Architecture — the three stacks

Each module is trained or derived separately and run together. The learning-mechanism split is deliberate: perception is learned & dynamic, control is gradient-free, exploration is heuristic.

Stack 1 — Compass deterministic heuristic

The frontier driver (_choose_target): scores reachable cells by uncertainty / unexplored-ness, discounted by BFS distance, with anti-overlap (avoid neighbor-claimed cells) and a soft connectivity bias lam_frontier. No learning. Two findings reshaped it:

Stack 2 — Role-switcher Evolution Strategies

A small policy over 7 graph-criticality features → P(relay), wrapped in a hysteresis switcher (enter relay if P>hi or degree = 0; release if P<lo and degree recovers). Frontier → compass; relay → hold / rejoin. Trained by ES, not actor-critic: AC's shared team advantage made roles structure-blind, whereas ES sidesteps credit assignment and lets structure-awareness emerge from feature-conditioning + whole-team fitness.

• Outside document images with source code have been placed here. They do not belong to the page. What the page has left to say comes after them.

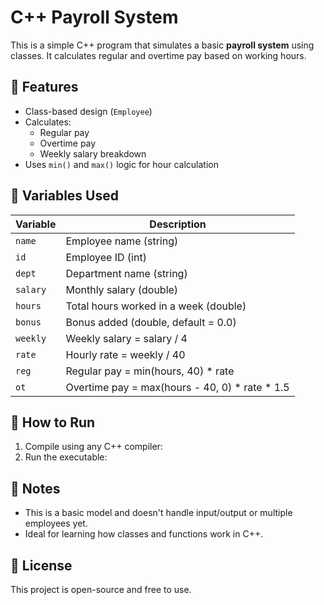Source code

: # C++ Payroll System

This is a simple C++ program that simulates a basic **payroll system** using classes. It calculates regular and overtime pay based on working hours.

## 🧠 Features

- Class-based design (`Employee`)
- Calculates:
  - Regular pay
  - Overtime pay
  - Weekly salary breakdown
- Uses `min()` and `max()` logic for hour calculation

## 🧮 Variables Used

| Variable     | Description                                           |
|--------------|-------------------------------------------------------|
| `name`       | Employee name (string)                                |
| `id`         | Employee ID (int)                                     |
| `dept`       | Department name (string)                              |
| `salary`     | Monthly salary (double)                               |
| `hours`      | Total hours worked in a week (double)                 |
| `bonus`      | Bonus added (double, default = 0.0)                   |
| `weekly`     | Weekly salary = salary / 4                            |
| `rate`       | Hourly rate = weekly / 40                             |
| `reg`        | Regular pay = min(hours, 40) * rate                   |
| `ot`         | Overtime pay = max(hours - 40, 0) * rate * 1.5        |

## 🏁 How to Run

1. Compile using any C++ compiler:
2. Run the executable:
## 📌 Notes

- This is a basic model and doesn't handle input/output or multiple employees yet.
- Ideal for learning how classes and functions work in C++.

## 📄 License

This project is open-source and free to use.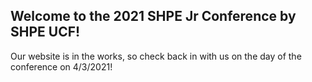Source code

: ## Welcome to the 2021 SHPE Jr Conference by SHPE UCF!

Our website is in the works, so check back in with us on the day of the conference on 4/3/2021!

Mission-safety degree-budget. An agent that has lost more than K neighbors (degree < N−1−K) is a "safety break." It is tracked, fed to the switcher as a feature, and penalized in the ES fitness — the bridge that lets ES learn selective relaying. Refinement: pose connectivity as a constraint (maximize coverage subject to a floor), not a weighted reward term — the weighted sum is what produced the clump and freeze failures.

Coordination upgrade (no consensus). Agents broadcast role-intent + a relay-fitness (criticality) score and best-respond to neighbors' last-step intents; criticality rank breaks symmetry, so two agents never redundantly hold the same link or simultaneously abandon it.

learned connectivity behavior
Learned degree-aware behavior at 16×16 — agents trade off spreading to cover against keeping a neighbor in range.

Stack 3 — Graph belief recurrent GNN, learned

Each agent runs a recurrent message-passing belief (graph-convolutional recurrent network: a GNN over the comm graph + a per-node GRU state + a bilinear adjacency decoder) to estimate the whole communication graph from partial, gossiped information.

The three stacks finally interlock through the belief: belief → who is structurally critical → intent-signalled role allocation → connectivity-preserving motion. That same belief is what the resilience question probes.

What's actually wired — the as-built audit 2026-06-22

The sections above describe the intended design. An audit requested to inventory every machinery, both learning and heuristic found the running system is different: it is not one interlocked three-stack design but two separate controllers plus an unplugged belief. The three stacks do not yet interlock — what is actually learned is thin, and the belief sits outside both control loops.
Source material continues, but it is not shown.